1. На главную
  2. Электронные версии
  3. Цитология
  4. T. 62, № 9, 2020

Цитология, 2020, T. 62, № 9, стр. 679-684

Клеточные элементы собственной пластинки слизистой оболочки мочевого пузыря в экспериментальных моделях интерстициального цистита (синдрома болезненного мочевого пузыря)

Р. Ф. Шолан *

Республиканский лечебно-диагностический центр
AZ1122 г. Баку, Азербайджан

* E-mail: ittihaf@yahoo.com

Поступила в редакцию 01.06.2020
После доработки 11.06.2020
Принята к публикации 13.06.2020

Полный текст (PDF)

Аннотация

Важным компонентом слизистой оболочки мочевого пузыря является собственная пластинка, но ее роль в функции мочевого пузыря окончательно не установлена. Целью работы являлось изучение электронно-микроскопического строения собственной пластинки слизистой оболочки мочевого пузыря в экспериментальных моделях интерстициального цистита (синдрома болезненного мочевого пузыря). Для создания экспериментальной модели использовали самок белых новозеландских кроликов массой 1500-2000 г (n = 15), которым вводили в стенку мочевого пузыря мочу, взятую из мочевого пузыря животного; контрольным животным (n = 7) в стенку мочевого пузыря вводили 0.9%-ный раствор NaCl. На 7-е сут проводили цистэктомию и последующее исследование организации стенки мочевого пузыря на ультраструктурном уровне. В образцах животных экспериментальной группы обнаруживали разрыхления тканей различной степени, отдельные разнонаправленные коллагеновые волокна в окружении мелкогранулярных преципитатов плазменных белков, комплекс патоморфологических изменений в структурных элементах собственной пластинки и эпителия слизистой оболочки мочевого пузыря, периваскулярную инфильтрацию клетками воспаления и выраженный отек собственной пластинки. В составе последней выявляли макрофаги, лимфоциты, нейтрофилы и отдельные эозинофилы, множество плазматических клеток. Полученные данные позволяют заключить, что в стенке мочевого пузыря экспериментальной группы в течение 7 сут развился острый воспалительный процесс с морфологическими признаками реакций как врожденного, так и приобретенного иммунитета.

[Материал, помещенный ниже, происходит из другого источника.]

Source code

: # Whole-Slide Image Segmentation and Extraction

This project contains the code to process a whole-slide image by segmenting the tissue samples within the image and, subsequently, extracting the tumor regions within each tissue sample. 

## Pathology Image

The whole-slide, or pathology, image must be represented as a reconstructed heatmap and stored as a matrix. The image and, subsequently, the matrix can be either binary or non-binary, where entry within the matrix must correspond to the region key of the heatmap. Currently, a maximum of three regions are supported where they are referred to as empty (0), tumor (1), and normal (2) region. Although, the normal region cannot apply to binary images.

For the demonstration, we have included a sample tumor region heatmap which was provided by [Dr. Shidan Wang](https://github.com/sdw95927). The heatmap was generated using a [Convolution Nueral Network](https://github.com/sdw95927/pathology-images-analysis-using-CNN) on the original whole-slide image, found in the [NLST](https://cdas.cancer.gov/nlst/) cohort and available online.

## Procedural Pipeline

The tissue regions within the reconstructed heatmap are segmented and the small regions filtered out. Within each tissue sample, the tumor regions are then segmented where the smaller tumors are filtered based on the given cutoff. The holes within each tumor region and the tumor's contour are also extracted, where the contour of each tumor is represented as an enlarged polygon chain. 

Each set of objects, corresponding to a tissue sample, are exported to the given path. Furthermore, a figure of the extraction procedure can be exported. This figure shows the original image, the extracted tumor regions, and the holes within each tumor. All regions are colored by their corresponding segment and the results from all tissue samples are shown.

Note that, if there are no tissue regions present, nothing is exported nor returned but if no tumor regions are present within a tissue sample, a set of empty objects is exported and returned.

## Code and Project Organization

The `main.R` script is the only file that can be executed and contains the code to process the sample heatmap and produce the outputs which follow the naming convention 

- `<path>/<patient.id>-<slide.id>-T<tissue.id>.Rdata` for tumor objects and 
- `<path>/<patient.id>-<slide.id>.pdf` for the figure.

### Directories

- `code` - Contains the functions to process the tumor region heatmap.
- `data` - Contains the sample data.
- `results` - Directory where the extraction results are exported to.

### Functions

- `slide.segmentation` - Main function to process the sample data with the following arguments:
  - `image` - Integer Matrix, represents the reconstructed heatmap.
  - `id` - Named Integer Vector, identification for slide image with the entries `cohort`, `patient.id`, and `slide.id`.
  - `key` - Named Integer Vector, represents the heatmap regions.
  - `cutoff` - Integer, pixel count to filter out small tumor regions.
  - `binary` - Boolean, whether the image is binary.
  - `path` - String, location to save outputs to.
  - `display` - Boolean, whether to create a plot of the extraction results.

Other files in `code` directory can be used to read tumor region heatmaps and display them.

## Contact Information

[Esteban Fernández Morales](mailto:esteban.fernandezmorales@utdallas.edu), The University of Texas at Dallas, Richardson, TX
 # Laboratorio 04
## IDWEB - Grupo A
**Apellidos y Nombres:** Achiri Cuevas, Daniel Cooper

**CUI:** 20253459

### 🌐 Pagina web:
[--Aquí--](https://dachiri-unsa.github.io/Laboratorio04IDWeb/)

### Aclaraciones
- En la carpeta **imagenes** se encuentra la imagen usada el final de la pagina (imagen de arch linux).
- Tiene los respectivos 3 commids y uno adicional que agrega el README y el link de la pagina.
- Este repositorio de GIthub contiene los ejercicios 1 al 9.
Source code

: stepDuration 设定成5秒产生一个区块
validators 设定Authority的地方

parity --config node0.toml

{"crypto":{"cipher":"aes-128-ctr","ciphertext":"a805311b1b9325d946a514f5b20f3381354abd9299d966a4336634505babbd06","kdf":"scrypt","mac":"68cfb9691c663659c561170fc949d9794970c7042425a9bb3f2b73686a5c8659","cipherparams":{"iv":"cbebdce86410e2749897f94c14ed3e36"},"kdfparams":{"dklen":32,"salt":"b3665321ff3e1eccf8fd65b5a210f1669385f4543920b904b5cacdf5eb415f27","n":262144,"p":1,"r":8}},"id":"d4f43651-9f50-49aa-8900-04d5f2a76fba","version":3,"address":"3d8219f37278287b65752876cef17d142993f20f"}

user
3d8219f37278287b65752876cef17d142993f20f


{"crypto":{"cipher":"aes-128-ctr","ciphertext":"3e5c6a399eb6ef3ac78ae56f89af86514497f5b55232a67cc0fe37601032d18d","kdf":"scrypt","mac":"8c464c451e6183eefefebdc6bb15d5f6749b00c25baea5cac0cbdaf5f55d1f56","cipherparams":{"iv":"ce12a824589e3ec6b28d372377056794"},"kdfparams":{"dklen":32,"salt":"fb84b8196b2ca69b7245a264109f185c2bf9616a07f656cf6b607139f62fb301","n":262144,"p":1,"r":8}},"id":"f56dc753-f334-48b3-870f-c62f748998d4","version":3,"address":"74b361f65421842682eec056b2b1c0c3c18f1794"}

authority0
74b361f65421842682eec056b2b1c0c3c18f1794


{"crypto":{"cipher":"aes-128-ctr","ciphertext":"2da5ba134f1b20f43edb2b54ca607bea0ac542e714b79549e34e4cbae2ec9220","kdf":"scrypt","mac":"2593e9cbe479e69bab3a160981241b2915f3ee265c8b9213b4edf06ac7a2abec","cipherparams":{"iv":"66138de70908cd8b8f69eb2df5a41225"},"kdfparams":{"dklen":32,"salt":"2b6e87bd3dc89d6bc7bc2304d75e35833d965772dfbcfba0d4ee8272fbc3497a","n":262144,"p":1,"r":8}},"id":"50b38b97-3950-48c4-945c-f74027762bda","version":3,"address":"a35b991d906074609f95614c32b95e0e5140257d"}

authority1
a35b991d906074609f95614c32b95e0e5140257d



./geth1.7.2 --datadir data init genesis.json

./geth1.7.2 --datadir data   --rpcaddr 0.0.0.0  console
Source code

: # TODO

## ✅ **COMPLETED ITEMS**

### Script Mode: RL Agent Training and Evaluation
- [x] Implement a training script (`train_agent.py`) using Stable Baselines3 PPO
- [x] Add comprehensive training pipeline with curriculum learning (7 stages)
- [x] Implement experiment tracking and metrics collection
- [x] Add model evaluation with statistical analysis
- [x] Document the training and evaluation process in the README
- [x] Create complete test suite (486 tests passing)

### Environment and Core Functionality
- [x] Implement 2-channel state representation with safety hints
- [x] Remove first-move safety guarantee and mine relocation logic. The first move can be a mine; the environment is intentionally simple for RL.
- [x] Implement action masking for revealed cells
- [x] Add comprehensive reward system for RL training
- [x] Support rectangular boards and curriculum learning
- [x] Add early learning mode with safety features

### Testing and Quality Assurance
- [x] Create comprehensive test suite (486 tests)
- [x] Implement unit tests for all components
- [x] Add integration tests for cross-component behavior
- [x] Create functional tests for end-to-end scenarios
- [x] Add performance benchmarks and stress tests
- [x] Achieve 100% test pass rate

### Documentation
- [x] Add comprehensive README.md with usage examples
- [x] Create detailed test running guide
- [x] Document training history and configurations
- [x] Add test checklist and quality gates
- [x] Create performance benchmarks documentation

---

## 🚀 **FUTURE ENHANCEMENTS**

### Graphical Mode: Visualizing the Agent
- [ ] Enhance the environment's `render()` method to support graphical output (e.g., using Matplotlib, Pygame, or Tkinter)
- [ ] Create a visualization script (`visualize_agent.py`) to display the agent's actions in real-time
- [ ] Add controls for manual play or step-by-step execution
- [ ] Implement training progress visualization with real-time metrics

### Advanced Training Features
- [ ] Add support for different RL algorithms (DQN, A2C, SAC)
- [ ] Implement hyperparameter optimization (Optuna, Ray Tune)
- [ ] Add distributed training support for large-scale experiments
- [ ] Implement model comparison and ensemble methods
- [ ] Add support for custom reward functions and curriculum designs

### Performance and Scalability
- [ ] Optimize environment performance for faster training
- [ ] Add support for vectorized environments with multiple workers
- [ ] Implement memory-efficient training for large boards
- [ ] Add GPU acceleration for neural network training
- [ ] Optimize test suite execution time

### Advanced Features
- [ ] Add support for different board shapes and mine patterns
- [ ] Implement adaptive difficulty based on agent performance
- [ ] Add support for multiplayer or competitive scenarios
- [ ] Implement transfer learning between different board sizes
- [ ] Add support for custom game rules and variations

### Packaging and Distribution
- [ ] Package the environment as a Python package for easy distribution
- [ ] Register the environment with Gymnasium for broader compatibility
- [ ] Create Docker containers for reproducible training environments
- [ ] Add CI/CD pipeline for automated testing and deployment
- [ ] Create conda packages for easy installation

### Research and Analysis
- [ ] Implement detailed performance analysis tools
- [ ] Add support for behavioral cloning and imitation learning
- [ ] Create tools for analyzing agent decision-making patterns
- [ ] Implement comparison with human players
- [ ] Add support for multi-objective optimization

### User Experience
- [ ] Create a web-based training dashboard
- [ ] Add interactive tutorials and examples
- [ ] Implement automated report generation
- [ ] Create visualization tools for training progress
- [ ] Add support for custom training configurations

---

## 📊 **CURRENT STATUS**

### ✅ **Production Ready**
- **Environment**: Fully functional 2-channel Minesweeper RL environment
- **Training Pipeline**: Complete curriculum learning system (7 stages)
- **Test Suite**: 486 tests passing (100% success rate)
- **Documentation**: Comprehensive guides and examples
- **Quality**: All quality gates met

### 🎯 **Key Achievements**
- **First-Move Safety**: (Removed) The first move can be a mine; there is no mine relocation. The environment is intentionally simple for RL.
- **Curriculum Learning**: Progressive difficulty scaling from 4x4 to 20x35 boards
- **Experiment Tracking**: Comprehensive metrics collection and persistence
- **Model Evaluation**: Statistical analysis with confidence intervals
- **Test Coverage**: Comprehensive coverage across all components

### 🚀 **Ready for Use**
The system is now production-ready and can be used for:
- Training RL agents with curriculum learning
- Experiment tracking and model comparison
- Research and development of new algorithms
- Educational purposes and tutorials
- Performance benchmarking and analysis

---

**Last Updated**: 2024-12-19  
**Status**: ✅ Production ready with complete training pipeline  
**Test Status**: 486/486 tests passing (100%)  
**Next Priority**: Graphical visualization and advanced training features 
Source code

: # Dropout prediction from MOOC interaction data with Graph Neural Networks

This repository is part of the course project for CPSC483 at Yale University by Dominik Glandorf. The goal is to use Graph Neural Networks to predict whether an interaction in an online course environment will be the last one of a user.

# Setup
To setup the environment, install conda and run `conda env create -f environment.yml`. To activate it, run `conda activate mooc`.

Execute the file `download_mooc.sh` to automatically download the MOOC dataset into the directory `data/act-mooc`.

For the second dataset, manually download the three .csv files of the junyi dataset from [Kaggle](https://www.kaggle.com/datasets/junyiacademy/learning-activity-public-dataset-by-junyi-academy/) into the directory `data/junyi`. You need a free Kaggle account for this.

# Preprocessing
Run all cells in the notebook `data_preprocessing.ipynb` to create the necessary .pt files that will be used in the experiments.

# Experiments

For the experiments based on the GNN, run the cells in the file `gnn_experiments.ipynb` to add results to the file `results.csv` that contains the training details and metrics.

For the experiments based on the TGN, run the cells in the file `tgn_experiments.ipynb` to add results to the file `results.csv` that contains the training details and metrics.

Ключевые слова: интерстициальный цистит/синдром болезненного мочевого пузыря, собственная пластинка слизистой оболочки мочевого пузыря, уротелий, экспериментальная модель, электронная микроскопия

Интерстициальный цистит (синдром болезненного мочевого пузыря; ИЦ/СБМП) считается заболеванием уротелия слизистой оболочки мочевого пузыря и сопровождается множественныеми нарушениями его физиологии (Andersson, McCloskey, 2014; Kanai et al., 2014; Jhang, Kuo, 2016; Neuhaus et al., 2017). Уротелий и уротелиальные клетки играют важную роль в процессах нормального функционирования мочевого пузыря, включая поддержание его целостности. Являясь высокоэффективным барьером с постоянной проницаемостью, уротелий препятствует проникновению в кровь токсичных веществ мочи, что при ИЦ/СБМП является основным фактором возникновения боли в мочевом пузыре (Слесаревская и др., 2017; Зайцев и др., 2018).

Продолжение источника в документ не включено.